---------- Given records

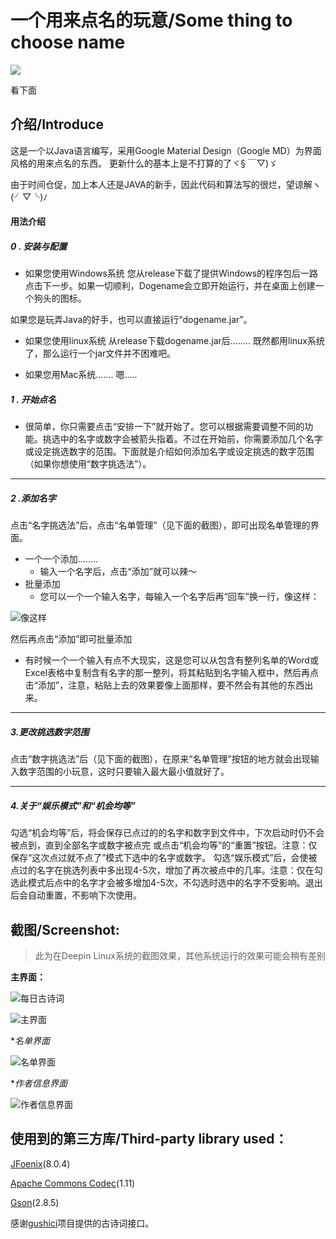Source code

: # 一个用来点名的玩意/Some thing to choose name

![ ](https://github.com/eatenid/dogename/raw/master/top.png)

看下面


## 介绍/Introduce
这是一个以Java语言编写，采用Google Material Design（Google MD）为界面风格的用来点名的东西。
更新什么的基本上是不打算的了ヾ§ ￣▽)ゞ

由于时间仓促，加上本人还是JAVA的新手，因此代码和算法写的很烂，望谅解ヽ(╯▽╰)ﾉ

#### 用法介绍
##### 0 . 安装与配置

+ 如果您使用Windows系统
您从release下载了提供Windows的程序包后一路点击下一步。如果一切顺利，Dogename会立即开始运行，并在桌面上创建一个狗头的图标。
	

如果您是玩弄Java的好手，也可以直接运行“dogename.jar”。

+ 如果您使用linux系统
从release下载dogename.jar后........
既然都用linux系统了，那么运行一个jar文件并不困难吧。

+ 如果您用Mac系统.......
嗯.....
##### 1 . 开始点名
+ 
     很简单，你只需要点击“安排一下”就开始了。您可以根据需要调整不同的功能。挑选中的名字或数字会被箭头指着。不过在开始前，你需要添加几个名字或设定挑选数字的范围。下面就是介绍如何添加名字或设定挑选的数字范围（如果你想使用“数字挑选法”）。
----
##### 2 .添加名字

点击“名字挑选法”后，点击“名单管理”（见下面的截图），即可出现名单管理的界面。

+ 一个一个添加........
    + 输入一个名字后，点击“添加”就可以辣～
+ 批量添加
    + 您可以一个一个输入名字，每输入一个名字后再“回车”换一行，像这样：

![像这样](https://github.com/eatenid/dogename/raw/master/exmaple.png)

   然后再点击“添加”即可批量添加

   + 有时候一个一个输入有点不大现实，这是您可以从包含有整列名单的Word或Excel表格中复制含有名字的那一整列，将其粘贴到名字输入框中，然后再点击“添加”，注意，粘贴上去的效果要像上面那样，要不然会有其他的东西出来。

----

##### 3.更改挑选数字范围
点击“数字挑选法”后（见下面的截图），在原来“名单管理”按钮的地方就会出现输入数字范围的小玩意，这时只要输入最大最小值就好了。

----

##### 4.关于“娱乐模式”和“机会均等”
勾选“机会均等”后，将会保存已点过的的名字和数字到文件中，下次启动时仍不会被点到，直到全部名字或数字被点完 或点击“机会均等”的“重置”按钮。注意：仅保存“这次点过就不点了”模式下选中的名字或数字。
勾选“娱乐模式”后，会使被点过的名字在挑选列表中多出现4-5次，增加了再次被点中的几率。注意：仅在勾选此模式后点中的名字才会被多增加4-5次，不勾选时选中的名字不受影响。退出后会自动重置，不影响下次使用。

## 截图/Screenshot:

>此为在Deepin Linux系统的截图效果，其他系统运行的效果可能会稍有差别

**主界面：**

![每日古诗词](https://github.com/eatenid/dogename/raw/master/main_gushici.png)

![主界面](https://github.com/eatenid/dogename/raw/master/screenshot_main.png)

**名单界面*

![名单界面](https://github.com/eatenid/dogename/raw/master/screenshot_namepane.png)

**作者信息界面*

![作者信息界面](https://github.com/eatenid/dogename/raw/master/screenshot_info.png)


## 使用到的第三方库/Third-party library used：


[JFoenix](https://github.com/jfoenixadmin/JFoenix)(8.0.4)


[Apache Commons Codec](http://commons.apache.org/proper/commons-codec/)(1.11)


[Gson](https://github.com/google/gson)(2.8.5)


感谢[gushici](https://github.com/xenv/gushici/ "gushici")项目提供的古诗词接口。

--------------------

■ **Problem to work on**
Copy all the lines from the data above that hold the word "机会均等".

■ **Solution to this task**
##### 4.关于“娱乐模式”和“机会均等”
勾选“机会均等”后，将会保存已点过的的名字和数字到文件中，下次启动时仍不会被点到，直到全部名字或数字被点完 或点击“机会均等”的“重置”按钮。注意：仅保存“这次点过就不点了”模式下选中的名字或数字。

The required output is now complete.